**Task prompt:** Write out, word for word, every line from the one where "## 三、职场赛道发展如何？" occurs to the final line of the entries, and nothing beyond them.
-*-*-
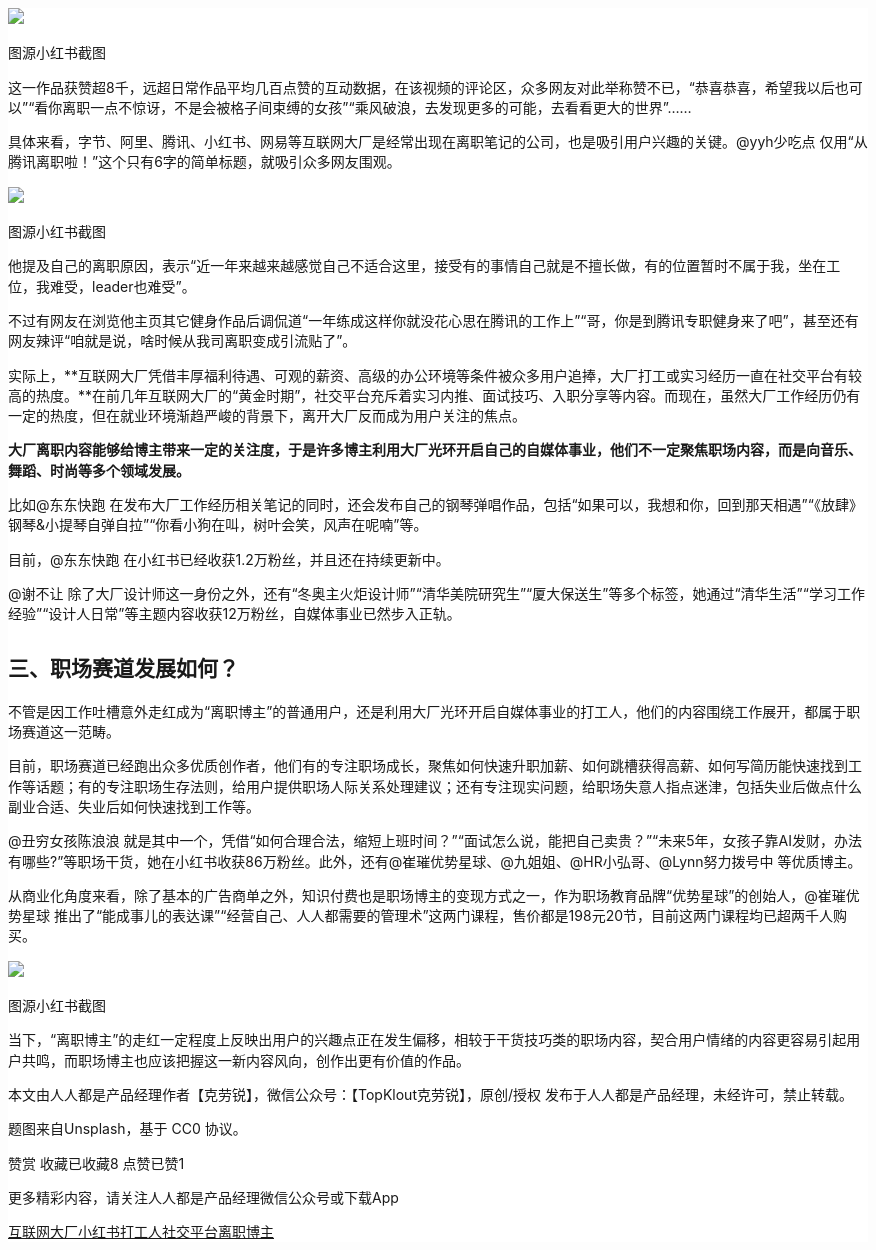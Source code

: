 ![](https://image.woshipm.com/2024/06/04/794b7464-220e-11ef-b75d-00163e142b65.jpg)

图源小红书截图

这一作品获赞超8千，远超日常作品平均几百点赞的互动数据，在该视频的评论区，众多网友对此举称赞不已，“恭喜恭喜，希望我以后也可以”“看你离职一点不惊讶，不是会被格子间束缚的女孩”“乘风破浪，去发现更多的可能，去看看更大的世界”……

具体来看，字节、阿里、腾讯、小红书、网易等互联网大厂是经常出现在离职笔记的公司，也是吸引用户兴趣的关键。@yyh少吃点 仅用“从腾讯离职啦！”这个只有6字的简单标题，就吸引众多网友围观。

![](https://image.woshipm.com/2024/06/04/799d7f34-220e-11ef-b75d-00163e142b65.jpg)

图源小红书截图

他提及自己的离职原因，表示“近一年来越来越感觉自己不适合这里，接受有的事情自己就是不擅长做，有的位置暂时不属于我，坐在工位，我难受，leader也难受”。

不过有网友在浏览他主页其它健身作品后调侃道“一年练成这样你就没花心思在腾讯的工作上”“哥，你是到腾讯专职健身来了吧”，甚至还有网友辣评“咱就是说，啥时候从我司离职变成引流贴了”。

实际上，**互联网大厂凭借丰厚福利待遇、可观的薪资、高级的办公环境等条件被众多用户追捧，大厂打工或实习经历一直在社交平台有较高的热度。**在前几年互联网大厂的“黄金时期”，社交平台充斥着实习内推、面试技巧、入职分享等内容。而现在，虽然大厂工作经历仍有一定的热度，但在就业环境渐趋严峻的背景下，离开大厂反而成为用户关注的焦点。

**大厂离职内容能够给博主带来一定的关注度，于是许多博主利用大厂光环开启自己的自媒体事业，他们不一定聚焦职场内容，而是向音乐、舞蹈、时尚等多个领域发展。**

比如@东东快跑 在发布大厂工作经历相关笔记的同时，还会发布自己的钢琴弹唱作品，包括“如果可以，我想和你，回到那天相遇”“《放肆》钢琴&小提琴自弹自拉”“你看小狗在叫，树叶会笑，风声在呢喃”等。

目前，@东东快跑 在小红书已经收获1.2万粉丝，并且还在持续更新中。

@谢不让 除了大厂设计师这一身份之外，还有“冬奥主火炬设计师”“清华美院研究生”“厦大保送生”等多个标签，她通过“清华生活”“学习工作经验”“设计人日常”等主题内容收获12万粉丝，自媒体事业已然步入正轨。

## 三、职场赛道发展如何？

不管是因工作吐槽意外走红成为“离职博主”的普通用户，还是利用大厂光环开启自媒体事业的打工人，他们的内容围绕工作展开，都属于职场赛道这一范畴。

目前，职场赛道已经跑出众多优质创作者，他们有的专注职场成长，聚焦如何快速升职加薪、如何跳槽获得高薪、如何写简历能快速找到工作等话题；有的专注职场生存法则，给用户提供职场人际关系处理建议；还有专注现实问题，给职场失意人指点迷津，包括失业后做点什么副业合适、失业后如何快速找到工作等。

@丑穷女孩陈浪浪 就是其中一个，凭借“如何合理合法，缩短上班时间？”“面试怎么说，能把自己卖贵？”“未来5年，女孩子靠AI发财，办法有哪些?”等职场干货，她在小红书收获86万粉丝。此外，还有@崔璀优势星球、@九姐姐、@HR小弘哥、@Lynn努力拨号中 等优质博主。

从商业化角度来看，除了基本的广告商单之外，知识付费也是职场博主的变现方式之一，作为职场教育品牌“优势星球”的创始人，@崔璀优势星球 推出了“能成事儿的表达课”“经营自己、人人都需要的管理术”这两门课程，售价都是198元20节，目前这两门课程均已超两千人购买。

![](https://image.woshipm.com/2024/06/04/7a48cd94-220e-11ef-b75d-00163e142b65.jpg)

图源小红书截图

当下，“离职博主”的走红一定程度上反映出用户的兴趣点正在发生偏移，相较于干货技巧类的职场内容，契合用户情绪的内容更容易引起用户共鸣，而职场博主也应该把握这一新内容风向，创作出更有价值的作品。

本文由人人都是产品经理作者【克劳锐】，微信公众号：【TopKlout克劳锐】，原创/授权 发布于人人都是产品经理，未经许可，禁止转载。

题图来自Unsplash，基于 CC0 协议。

赞赏 收藏已收藏8 点赞已赞1

更多精彩内容，请关注人人都是产品经理微信公众号或下载App

[互联网大厂](https://www.woshipm.com/tag/%e4%ba%92%e8%81%94%e7%bd%91%e5%a4%a7%e5%8e%82)[小红书](https://www.woshipm.com/tag/%e5%b0%8f%e7%ba%a2%e4%b9%a6)[打工人](https://www.woshipm.com/tag/%e6%89%93%e5%b7%a5%e4%ba%ba)[社交平台](https://www.woshipm.com/tag/%e7%a4%be%e4%ba%a4%e5%b9%b3%e5%8f%b0)[离职博主](https://www.woshipm.com/tag/%e7%a6%bb%e8%81%8c%e5%8d%9a%e4%b8%bb)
-*-*-
**Task response:**
## 三、职场赛道发展如何？

不管是因工作吐槽意外走红成为“离职博主”的普通用户，还是利用大厂光环开启自媒体事业的打工人，他们的内容围绕工作展开，都属于职场赛道这一范畴。

目前，职场赛道已经跑出众多优质创作者，他们有的专注职场成长，聚焦如何快速升职加薪、如何跳槽获得高薪、如何写简历能快速找到工作等话题；有的专注职场生存法则，给用户提供职场人际关系处理建议；还有专注现实问题，给职场失意人指点迷津，包括失业后做点什么副业合适、失业后如何快速找到工作等。

@丑穷女孩陈浪浪 就是其中一个，凭借“如何合理合法，缩短上班时间？”“面试怎么说，能把自己卖贵？”“未来5年，女孩子靠AI发财，办法有哪些?”等职场干货，她在小红书收获86万粉丝。此外，还有@崔璀优势星球、@九姐姐、@HR小弘哥、@Lynn努力拨号中 等优质博主。

从商业化角度来看，除了基本的广告商单之外，知识付费也是职场博主的变现方式之一，作为职场教育品牌“优势星球”的创始人，@崔璀优势星球 推出了“能成事儿的表达课”“经营自己、人人都需要的管理术”这两门课程，售价都是198元20节，目前这两门课程均已超两千人购买。

![](https://image.woshipm.com/2024/06/04/7a48cd94-220e-11ef-b75d-00163e142b65.jpg)

图源小红书截图

当下，“离职博主”的走红一定程度上反映出用户的兴趣点正在发生偏移，相较于干货技巧类的职场内容，契合用户情绪的内容更容易引起用户共鸣，而职场博主也应该把握这一新内容风向，创作出更有价值的作品。

本文由人人都是产品经理作者【克劳锐】，微信公众号：【TopKlout克劳锐】，原创/授权 发布于人人都是产品经理，未经许可，禁止转载。

题图来自Unsplash，基于 CC0 协议。

赞赏 收藏已收藏8 点赞已赞1

更多精彩内容，请关注人人都是产品经理微信公众号或下载App

[互联网大厂](https://www.woshipm.com/tag/%e4%ba%92%e8%81%94%e7%bd%91%e5%a4%a7%e5%8e%82)[小红书](https://www.woshipm.com/tag/%e5%b0%8f%e7%ba%a2%e4%b9%a6)[打工人](https://www.woshipm.com/tag/%e6%89%93%e5%b7%a5%e4%ba%ba)[社交平台](https://www.woshipm.com/tag/%e7%a4%be%e4%ba%a4%e5%b9%b3%e5%8f%b0)[离职博主](https://www.woshipm.com/tag/%e7%a6%bb%e8%81%8c%e5%8d%9a%e4%b8%bb)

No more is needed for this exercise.